WHAT YOU NEED TO DO: Only one span belongs in the answer: the line holding "- Add maps for church/venue" through the last line of the entries below, retyped exactly.

-- -- --

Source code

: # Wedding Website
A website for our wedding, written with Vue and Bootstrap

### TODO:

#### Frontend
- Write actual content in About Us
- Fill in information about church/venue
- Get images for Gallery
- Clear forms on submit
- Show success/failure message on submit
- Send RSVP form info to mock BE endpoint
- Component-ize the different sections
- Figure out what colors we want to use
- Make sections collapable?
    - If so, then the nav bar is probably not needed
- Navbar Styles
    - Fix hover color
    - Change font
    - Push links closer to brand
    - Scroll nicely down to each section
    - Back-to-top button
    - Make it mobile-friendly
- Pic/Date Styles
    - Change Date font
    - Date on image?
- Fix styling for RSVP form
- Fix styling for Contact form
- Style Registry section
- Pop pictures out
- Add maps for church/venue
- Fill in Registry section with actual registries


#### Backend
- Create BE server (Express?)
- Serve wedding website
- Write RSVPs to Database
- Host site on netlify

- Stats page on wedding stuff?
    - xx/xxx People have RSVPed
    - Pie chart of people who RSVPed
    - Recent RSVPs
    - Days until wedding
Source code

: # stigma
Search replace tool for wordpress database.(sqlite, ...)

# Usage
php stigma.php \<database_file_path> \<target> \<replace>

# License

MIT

-- -- --

RESULT FOR THIS EXERCISE:
- Add maps for church/venue
- Fill in Registry section with actual registries


#### Backend
- Create BE server (Express?)
- Serve wedding website
- Write RSVPs to Database
- Host site on netlify

- Stats page on wedding stuff?
    - xx/xxx People have RSVPed
    - Pie chart of people who RSVPed
    - Recent RSVPs
    - Days until wedding
Source code

: # stigma
Search replace tool for wordpress database.(sqlite, ...)

# Usage
php stigma.php \<database_file_path> \<target> \<replace>

# License

MIT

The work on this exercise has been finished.